Just following up with this to see if you were able to find out which pin can be triggered to have the 7909 that a changer is connected.


----------



## Mr12voltwires (Feb 1, 2010)

mc hammered said:


> Just following up with this to see if you were able to find out which pin can be triggered to have the 7909 that a changer is connected.


I thought you'd figured it out or given up. My old friend at Alpine believes the trigger wire was 12V but isn't 100% sure. At this point, the best solution might be to try to find an old M-bus changer, preferably a 57xx or 59xx model, connecting it to the 7909 & metering the pins of the din. I might still have one you can cut open, I'll have to check.

I've attached a PTG sheet for the 7909 that has the PIN outs for the DIN cable.
I'd meter each pin with the unit on and see what you get. Sorry I couldn't come up with the 100% answer. If I think of something else, I'll post it here. Best of luck, with it.


----------



## Mr12voltwires (Feb 1, 2010)

This might help you as well:


----------



## mc hammered (Oct 12, 2012)

I did take analog_generation's advice and bought a Blitzsafe adapter and have not had a chance to test it out, but it should work.

I just want to make the setup as simple as possible, so if I could just trigger a wire to put the 7909 into CD changer mode I rather do that.

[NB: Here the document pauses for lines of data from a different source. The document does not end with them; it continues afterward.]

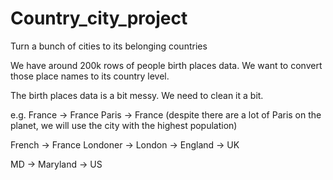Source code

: # Country_city_project
Turn a bunch of cities to its belonging countries

We have around 200k rows of people birth places data. We want to convert those place names to its country level.

The birth places data is a bit messy. We need to clean it a bit.

e.g. 
France -> France
Paris -> France (despite there are a lot of Paris on the planet, we will use the city with the highest population)


French -> France
Londoner -> London -> England -> UK

MD -> Maryland -> US



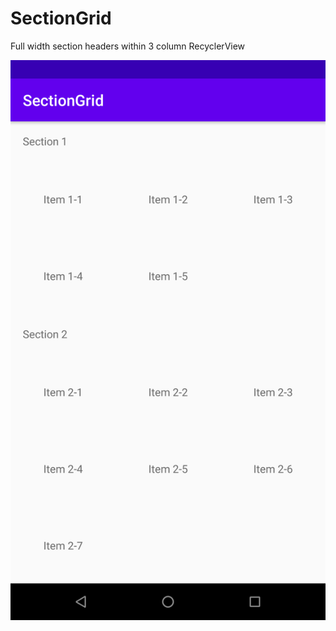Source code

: # SectionGrid
Full width section headers within 3 column RecyclerView

![screenshot](./images/screenshot.png)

One of the reasons I want to use my 7909L is it can read burned CDs and the Nakamichi MF31 changer I have hooked up to a TA-25 does not.


----------



## cameronbprince (Jan 21, 2014)

Hey, did you ever get this working? I'd like to do the same.


----------



## mc hammered (Oct 12, 2012)

I bought a bunch of parts but I did not get it working I am going to put all of the equipment up for sale.


----------



## iroller (Dec 11, 2010)

can i get info on the 7909


----------